Reproduce exactly the lines below from the one containing "Shafique M, Ismail-Khan" through the one containing "Sestak I, Martín", including both, and nothing else.

─── MATERIAL PROVIDED ───

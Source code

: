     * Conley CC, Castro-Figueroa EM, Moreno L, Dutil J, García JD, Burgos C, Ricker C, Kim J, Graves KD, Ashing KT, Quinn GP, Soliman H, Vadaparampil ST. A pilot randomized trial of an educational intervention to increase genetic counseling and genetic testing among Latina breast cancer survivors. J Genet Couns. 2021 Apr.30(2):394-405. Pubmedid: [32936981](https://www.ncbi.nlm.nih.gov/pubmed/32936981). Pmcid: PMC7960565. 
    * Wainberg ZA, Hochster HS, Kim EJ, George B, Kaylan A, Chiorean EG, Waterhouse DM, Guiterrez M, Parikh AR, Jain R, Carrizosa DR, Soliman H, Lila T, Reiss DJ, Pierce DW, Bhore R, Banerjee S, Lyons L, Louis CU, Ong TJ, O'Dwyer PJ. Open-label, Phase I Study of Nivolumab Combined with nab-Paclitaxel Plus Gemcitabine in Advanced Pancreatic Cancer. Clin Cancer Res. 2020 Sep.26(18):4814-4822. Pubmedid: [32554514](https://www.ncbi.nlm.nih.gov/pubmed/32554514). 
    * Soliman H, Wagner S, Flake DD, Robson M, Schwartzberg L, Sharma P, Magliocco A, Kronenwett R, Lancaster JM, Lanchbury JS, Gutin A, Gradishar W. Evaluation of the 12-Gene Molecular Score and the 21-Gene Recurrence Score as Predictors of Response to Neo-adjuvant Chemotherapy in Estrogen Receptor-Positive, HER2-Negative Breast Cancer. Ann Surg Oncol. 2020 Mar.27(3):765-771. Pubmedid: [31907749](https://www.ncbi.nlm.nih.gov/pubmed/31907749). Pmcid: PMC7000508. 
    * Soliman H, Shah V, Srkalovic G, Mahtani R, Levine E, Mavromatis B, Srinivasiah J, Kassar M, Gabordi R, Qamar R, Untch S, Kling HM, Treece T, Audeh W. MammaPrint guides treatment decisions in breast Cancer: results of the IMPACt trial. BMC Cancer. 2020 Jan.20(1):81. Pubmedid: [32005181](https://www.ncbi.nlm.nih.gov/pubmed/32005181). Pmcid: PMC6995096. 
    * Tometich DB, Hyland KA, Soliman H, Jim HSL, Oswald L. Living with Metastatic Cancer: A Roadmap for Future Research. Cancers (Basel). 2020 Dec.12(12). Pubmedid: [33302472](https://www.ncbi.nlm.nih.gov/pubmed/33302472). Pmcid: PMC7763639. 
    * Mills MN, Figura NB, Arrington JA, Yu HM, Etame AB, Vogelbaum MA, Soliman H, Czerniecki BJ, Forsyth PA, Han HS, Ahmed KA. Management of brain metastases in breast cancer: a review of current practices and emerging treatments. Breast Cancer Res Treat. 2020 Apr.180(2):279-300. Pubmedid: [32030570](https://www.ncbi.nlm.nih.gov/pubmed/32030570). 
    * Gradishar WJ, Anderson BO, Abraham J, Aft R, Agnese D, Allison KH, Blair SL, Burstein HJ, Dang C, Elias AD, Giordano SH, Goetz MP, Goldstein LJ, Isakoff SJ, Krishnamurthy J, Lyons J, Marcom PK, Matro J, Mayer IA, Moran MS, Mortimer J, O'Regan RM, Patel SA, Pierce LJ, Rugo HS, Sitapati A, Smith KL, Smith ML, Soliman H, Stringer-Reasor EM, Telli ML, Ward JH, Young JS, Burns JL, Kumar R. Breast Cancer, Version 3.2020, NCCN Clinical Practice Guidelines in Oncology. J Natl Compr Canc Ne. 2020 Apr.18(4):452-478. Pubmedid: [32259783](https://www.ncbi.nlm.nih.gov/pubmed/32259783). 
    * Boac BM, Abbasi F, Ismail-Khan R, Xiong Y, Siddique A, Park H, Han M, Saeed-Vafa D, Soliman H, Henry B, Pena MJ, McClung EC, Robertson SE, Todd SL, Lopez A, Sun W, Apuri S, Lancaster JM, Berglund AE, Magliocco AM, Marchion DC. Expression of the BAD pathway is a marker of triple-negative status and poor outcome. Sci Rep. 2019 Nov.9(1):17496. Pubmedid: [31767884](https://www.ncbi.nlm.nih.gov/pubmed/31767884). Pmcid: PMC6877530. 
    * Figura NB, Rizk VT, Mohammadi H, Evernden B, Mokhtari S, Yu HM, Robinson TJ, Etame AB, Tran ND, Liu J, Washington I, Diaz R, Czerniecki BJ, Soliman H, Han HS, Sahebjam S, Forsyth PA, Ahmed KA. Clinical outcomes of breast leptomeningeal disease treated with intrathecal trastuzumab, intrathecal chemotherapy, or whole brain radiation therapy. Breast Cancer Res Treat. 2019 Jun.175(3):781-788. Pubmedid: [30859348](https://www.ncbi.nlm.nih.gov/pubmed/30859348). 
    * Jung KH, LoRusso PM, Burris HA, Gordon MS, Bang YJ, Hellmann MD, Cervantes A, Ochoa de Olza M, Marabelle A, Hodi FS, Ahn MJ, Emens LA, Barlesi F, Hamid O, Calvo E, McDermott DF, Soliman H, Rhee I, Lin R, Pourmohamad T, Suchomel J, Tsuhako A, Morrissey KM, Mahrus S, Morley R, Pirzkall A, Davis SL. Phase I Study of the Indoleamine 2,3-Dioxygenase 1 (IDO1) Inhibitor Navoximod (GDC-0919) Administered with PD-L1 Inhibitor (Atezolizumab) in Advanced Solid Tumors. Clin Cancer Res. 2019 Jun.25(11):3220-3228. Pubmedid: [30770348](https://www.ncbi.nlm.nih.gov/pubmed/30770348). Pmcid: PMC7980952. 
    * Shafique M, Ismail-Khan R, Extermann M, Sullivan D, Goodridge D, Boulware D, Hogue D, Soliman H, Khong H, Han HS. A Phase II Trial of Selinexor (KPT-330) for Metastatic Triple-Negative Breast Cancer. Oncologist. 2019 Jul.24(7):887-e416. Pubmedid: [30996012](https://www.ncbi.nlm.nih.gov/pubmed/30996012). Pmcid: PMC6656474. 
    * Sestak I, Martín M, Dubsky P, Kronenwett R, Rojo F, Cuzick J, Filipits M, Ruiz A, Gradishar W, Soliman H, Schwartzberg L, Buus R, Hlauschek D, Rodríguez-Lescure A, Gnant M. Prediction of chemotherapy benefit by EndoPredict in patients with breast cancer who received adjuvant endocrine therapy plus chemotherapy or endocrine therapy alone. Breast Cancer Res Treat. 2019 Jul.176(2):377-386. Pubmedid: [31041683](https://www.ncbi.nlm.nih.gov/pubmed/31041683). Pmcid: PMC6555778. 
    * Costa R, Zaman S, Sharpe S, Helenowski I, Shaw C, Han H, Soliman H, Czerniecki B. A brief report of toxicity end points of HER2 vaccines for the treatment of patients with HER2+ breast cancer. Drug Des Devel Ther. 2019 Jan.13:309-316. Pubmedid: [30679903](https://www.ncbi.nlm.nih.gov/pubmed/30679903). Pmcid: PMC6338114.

───

_RESPONSE_.
    * Shafique M, Ismail-Khan R, Extermann M, Sullivan D, Goodridge D, Boulware D, Hogue D, Soliman H, Khong H, Han HS. A Phase II Trial of Selinexor (KPT-330) for Metastatic Triple-Negative Breast Cancer. Oncologist. 2019 Jul.24(7):887-e416. Pubmedid: [30996012](https://www.ncbi.nlm.nih.gov/pubmed/30996012). Pmcid: PMC6656474. 
    * Sestak I, Martín M, Dubsky P, Kronenwett R, Rojo F, Cuzick J, Filipits M, Ruiz A, Gradishar W, Soliman H, Schwartzberg L, Buus R, Hlauschek D, Rodríguez-Lescure A, Gnant M. Prediction of chemotherapy benefit by EndoPredict in patients with breast cancer who received adjuvant endocrine therapy plus chemotherapy or endocrine therapy alone. Breast Cancer Res Treat. 2019 Jul.176(2):377-386. Pubmedid: [31041683](https://www.ncbi.nlm.nih.gov/pubmed/31041683). Pmcid: PMC6555778. 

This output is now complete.